The Bridge to a Better Life (Dare Valley, #8)

“I thought you’d left,” she whispered, wringing her hands in front of her favorite terry cloth robe riddled with the wear of many years. Her gaze landed on the ice bag on his crotch, and she flinched.

“I almost did,” he said softly, “but I swore I wouldn’t leave you again. That I’d be here. In good times and in bad.” He realized how close those words were to the vows he’d made to her, the vows that were now null and void thanks to a stupid piece of paper.

And he remembered the way she’d smiled as he spoke those vows—a smile so bright it was as if she’d gathered all the light in the universe into herself. This time her face, flushed red from the shower, bunched up in a frown.

“I’m sorry,” she whispered in a thready voice.

“You’re forgiven,” he forced himself to say. If marriage had taught him one thing, it was that carrying a grudge only eroded love.

“Why didn’t you…ah…take care of that?” she asked, and she didn’t need to point at the object of her speculation.

They both knew he was still rock hard from unfulfilled desire. And perhaps that was where they could start. With the truth.

“The first time I took care of myself after you left me, I thought of you the whole time. When it was over, I didn’t feel relief. I felt sick and hurt and…pretty much like shit.”

Her eyes narrowed to the point of a squint, but she didn’t walk out.

He coughed to clear his voice so he could continue. “The first time I had sex with someone after you left, I felt even sicker. I was in my get-over-you phase, and I hooked up with a groupie for what I thought would be mindless sex. I hadn’t done that since my first year in the league, and I wasn’t proud of it, but I…I was afraid I’d never get over you. The dreams hadn’t stopped, and well…you wouldn’t return any of my calls. I was angry, and since I didn’t want to drink my way to oblivion—trust me, I tried a few times, and it didn’t work—I thought I could find it in sex. I wanted to erase you…even though the very thought of it broke my heart.”

Her hands clutched the top of the loveseat, her knuckles white.

“It wasn’t fair to her. I thought of you once we got started. But she wasn’t you. She didn’t smell like you or taste like you or even sound like you when I touched her.”

“Don’t,” she entreated in that same harsh whisper.
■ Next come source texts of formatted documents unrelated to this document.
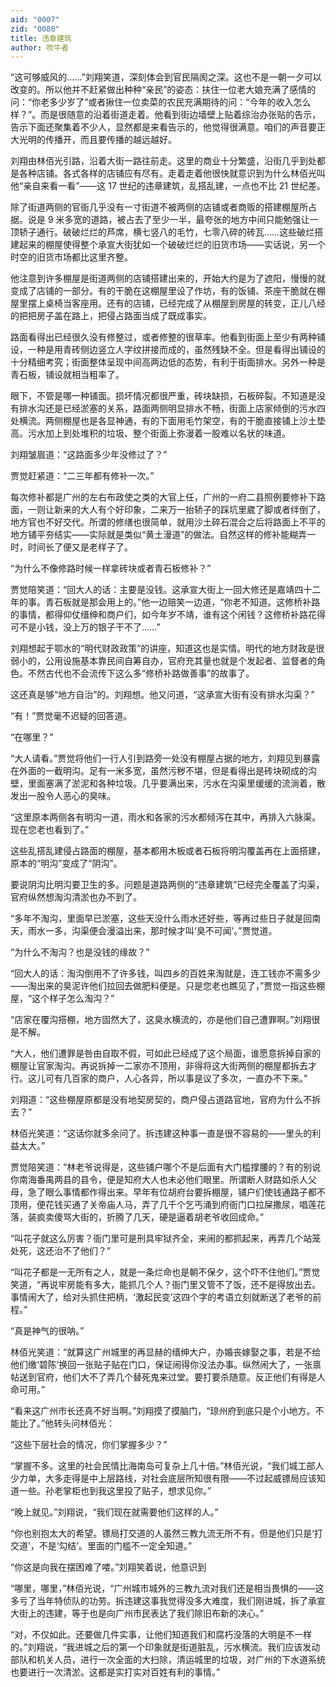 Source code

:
 ```yaml
---
aid: "0007"
zid: "0080"
title: 违章建筑
author: 吹牛者
---
```


“这可够威风的……”刘翔笑道，深刻体会到官民隔阂之深。这也不是一朝一夕可以改变的。所以他并不赶紧做出种种“亲民”的姿态：扶住一位老大娘充满了感情的问：“你老多少岁了”或者揪住一位卖菜的农民充满期待的问：“今年的收入怎么样？”。而是很随意的沿着街道走着。他看到街边墙壁上贴着综治办张贴的告示，告示下面还聚集着不少人，显然都是来看告示的，他觉得很满意。咱们的声音要正大光明的传播开，而且要传播的越远越好。

刘翔由林佰光引路，沿着大街一路往前走。这里的商业十分繁盛，沿街几乎到处都是各种店铺。各式各样的店铺应有尽有。走着走着他很快就意识到为什么林佰光叫他“亲自来看一看”——这 17 世纪的违章建筑，乱搭乱建，一点也不比 21 世纪差。

除了街道两侧的官衙几乎没有一寸街道不被两侧的店铺或者商贩的搭建棚屋所占据。说是 9 米多宽的道路，被占去了至少一半，最夸张的地方中间只能勉强让一顶轿子通行。破破烂烂的芦席，横七竖八的毛竹，七零八碎的砖瓦……这些破烂搭建起来的棚屋使得整个承宣大街犹如一个破破烂烂的旧货市场——实话说，另一个时空的旧货市场都比这里齐整。

他注意到许多棚屋是街道两侧的店铺搭建出来的，开始大约是为了遮阳，慢慢的就变成了店铺的一部分。有的干脆在这棚屋里设了作坊，有的饭铺、茶座干脆就在棚屋里摆上桌椅当客座用。还有的店铺，已经完成了从棚屋到房屋的转变，正儿八经的把把房子盖在路上，把侵占路面当成了既成事实。

路面看得出已经很久没有修整过，或者修整的很草率。他看到街面上至少有两种铺设，一种是用青砖侧边竖立人字纹拼接而成的，虽然残缺不全。但是看得出铺设的十分精细考究；街面整体呈现中间高两边低的态势，有利于街面排水。另外一种是青石板，铺设就相当粗率了。

眼下，不管是哪一种铺面。损坏情况都很严重，砖块缺损，石板碎裂。不知道是没有排水沟还是已经淤塞的关系，路面两侧明显排水不畅，街面上店家倾倒的污水四处横流。两侧棚屋也是各显神通，有的下面用毛竹架空，有的干脆直接铺上沙土垫高。污水加上到处堆积的垃圾、整个街面上弥漫着一股难以名状的味道。

刘翔皱眉道：“这路面多少年没修过了？”

贾觉赶紧道：“二三年都有修补一次。”

每次修补都是广州的左右布政使之类的大官上任，广州的一府二县照例要修补下路面，一则让新来的大人有个好印象，二来万一抬轿子的踩坑里崴了脚或者绊倒了，地方官也不好交代。所谓的修缮也很简单，就用沙土碎石混合之后将路面上不平的地方铺平夯结实——实际就是类似“黄土漫道”的做法。自然这样的修补能糊弄一时，时间长了便又是老样子了。

“为什么不像修路时候一样拿砖块或者青石板修补？”

贾觉陪笑道：“回大人的话：主要是没钱。这承宣大街上一回大修还是嘉靖四十二年的事。青石板就是那会用上的。”他一边赔笑一边道，“你老不知道。这修桥补路的事情，都得仰仗缙绅和商户们，如今年岁不靖，谁有这个闲钱？这修桥补路花得可不是小钱，没上万的银子干不了……”

刘翔想起于鄂水的“明代财政政策”的讲座，知道这也是实情。明代的地方财政是很弱小的，公用设施基本靠民间自筹自办，官府充其量也就是个发起者、监督者的角色。不然古代也不会流传下这么多“修桥补路做善事”的故事了。

这还真是够“地方自治”的。刘翔想。他又问道，“这承宣大街有没有排水沟渠？”

“有！”贾觉毫不迟疑的回答道。

“在哪里？”

“大人请看。”贾觉将他们一行人引到路旁一处没有棚屋占据的地方，刘翔见到暴露在外面的一截明沟。足有一米多宽，虽然污秽不堪，但是看得出是砖块砌成的沟壁，里面塞满了淤泥和各种垃圾。几乎要满出来，污水在沟渠里缓缓的流淌着，散发出一股令人恶心的臭味。

“这里原本两侧各有明沟一道，雨水和各家的污水都倾泻在其中，再排入六脉渠。现在您老也看到了。”

这些乱搭乱建侵占路面的棚屋，基本都用木板或者石板将明沟覆盖再在上面搭建，原本的“明沟”变成了“阴沟”。

要说阴沟比明沟要卫生的多。问题是道路两侧的“违章建筑”已经完全覆盖了沟渠，官府纵然想淘沟清淤也办不到了。

“多年不淘沟，里面早已淤塞，这些天没什么雨水还好些，等再过些日子就是回南天，雨水一多，沟渠便会漫溢出来，那时候才叫‘臭不可闻’。”贾觉道。

“为什么不淘沟？也是没钱的缘故？”

“回大人的话：淘沟倒用不了许多钱，叫四乡的百姓来淘就是，连工钱亦不需多少——淘出来的臭泥许他们拉回去做肥料便是。只是您老也瞧见了，”贾觉一指这些棚屋，“这个样子怎么淘沟？”

“店家在覆沟搭棚，地方固然大了，这臭水横流的，亦是他们自己遭罪啊。”刘翔很是不解。

“大人，他们遭罪是咎由自取不假，可如此已经成了这个局面，谁愿意拆掉自家的棚屋让官家淘沟。再说拆掉一二家亦不顶用，非得将这大街两侧的棚屋都拆去才行。这儿可有几百家的商户，人心各异，所以事是议了多次，一直办不下来。”

刘翔道：“这些棚屋原都是没有地契房契的，商户侵占道路官地，官府为什么不拆去？”

林佰光笑道：“这话你就多余问了。拆违建这种事一直是很不容易的——里头的利益太大。”

贾觉陪笑道：“林老爷说得是，这些铺户哪个不是后面有大门槛撑腰的？有的别说你南海番禺两县的县令，便是知府大人也未必他们眼里。所谓断人财路如杀人父母，急了眼么事情都作得出来。早年有位胡府台要拆棚屋，铺户们使钱通路子都不顶用，便花钱买通了关帝庙人马，弄了几千个乞丐涌到府衙门口拉屎撒尿，唱莲花落，装疯卖傻骂大街的，折腾了几天，硬是逼着胡老爷收回成命。”

“叫花子就这么厉害？衙门里可是刑具牢狱齐全，来闹的都抓起来，再弄几个站笼处死，这还治不了他们？”

“叫花子都是一无所有之人，就是一条烂命也是朝不保夕，这个吓不住他们。”贾觉笑道，“再说牢房能有多大，能抓几个人？衙门里又管不了饭，还不是得放出去。事情闹大了，给对头抓住把柄，‘激起民变’这四个字的考语立刻就断送了老爷的前程。”

“真是神气的很呐。”

林佰光笑道：“就算这广州城里的再显赫的缙绅大户，办婚丧嫁娶之事，若是不给他们缴‘碧陈’换回一张贴子贴在门口，保证闹得你没法办事。纵然闹大了，一张禀帖送到官府，他们大不了弄几个替死鬼来过堂。要打要杀随意。反正他们有得是人命可用。”

“看来这广州市长还真不好当啊。”刘翔摸了摸脑门，“琼州府到底只是个小地方。不能比了。”他转头问林佰光：

“这些下层社会的情况，你们掌握多少？”

“掌握不多。这里的社会民情比海南岛可复杂上几十倍。”林佰光说，“我们城工部人少力单，大多走得是中上层路线，对社会底层所知很有限——不过起威镖局应该知道一些。孙老掌柜也到我这里投了贴子，想求见你。”

“晚上就见。”刘翔说，“我们现在就需要他们这样的人。”

“你也别抱太大的希望。镖局打交道的人虽然三教九流无所不有，但是他们只是‘打交道’，不是‘勾结’。里面的门槛不一定全知道。”

“你这是向我在摆困难了喽。”刘翔笑着说，他意识到

“哪里，哪里，”林佰光说，“广州城市城外的三教九流对我们还是相当畏惧的——这多亏了当年特侦队的功劳。拆违建这事我觉得没多大难度，我们刚进城，拆了承宣大街上的违建，等于也是向广州市民表达了我们除旧布新的决心。”

“对，不仅如此。还要做几件实事，让他们知道我们和腐朽没落的大明是不一样的。”刘翔说，“我进城之后的第一个印象就是街道脏乱，污水横流。我们应该发动部队和机关人员，进行一次全面的大扫除，清运城里的垃圾，对广州的下水道系统也要进行一次清淤。这都是实打实对百姓有利的事情。”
The tone of her voice gave him the courage to continue. “I waited a while before I tried it again, hoping it would be better. This time, I chose one of my old friends-with-benefits from before I met you. We used to have a good time, and things weren’t complicated. She knew the score.”

“Blake—”

“She was familiar in her own way,” he interrupted, “but she wasn’t you either. I had to force myself to hold her and stay over so I wouldn’t treat her like a jerk. She didn’t deserve that. After that, I stopped trying to move on. So, I took care of myself, telling myself it was only temporary and someday we’d be together again, that I’d make love to you for real, and everything would be okay.”

She sunk into the chair perpendicular to the couch, sitting on the edge like she wanted to bolt. But she wasn’t leaving, and he took that as a good sign.

“So, now you know the ugly truth,” he continued, setting the bag of ice aside. His ardor had disappeared with the revelation of his shame. “Who did you try to move on with? I always thought it would be your friend, Jeremy. You two always had fun together, and he was good looking enough. You would have gone for someone you cared for, someone who’d be safe.”

Her eyes flicked down to study the hands clenched in her lap. “Please don’t talk about this.”

But she didn’t try to walk away, so he kept going. “Part of me hoped it would be okay for you when you did.” How many times had he imagined her with someone else, every image another slash to the gut? “The rest of me wanted to pull him apart for touching my wife. But the worst part was wondering how you could choose anyone else after saying you loved me.”

This time she did dart off the chair. He was sure she was going to run into her room and lock the door, shutting him out yet again. But she shocked him. She sank down beside him and grabbed his hand with all her strength.

“How can you talk about something so painful?” she asked.

He rubbed his brow. “Because it’s there, and we’ve been shoving it into Pandora’s box for weeks hoping we could drift along and survive on long runs in the canyon, TV nights, playing with Touchdown, and kissing. It isn’t working, and tonight brought that into painful focus. I can’t pretend anymore.”

She hung her head, the picture of abject misery, but he made no move to comfort her. He didn’t dare.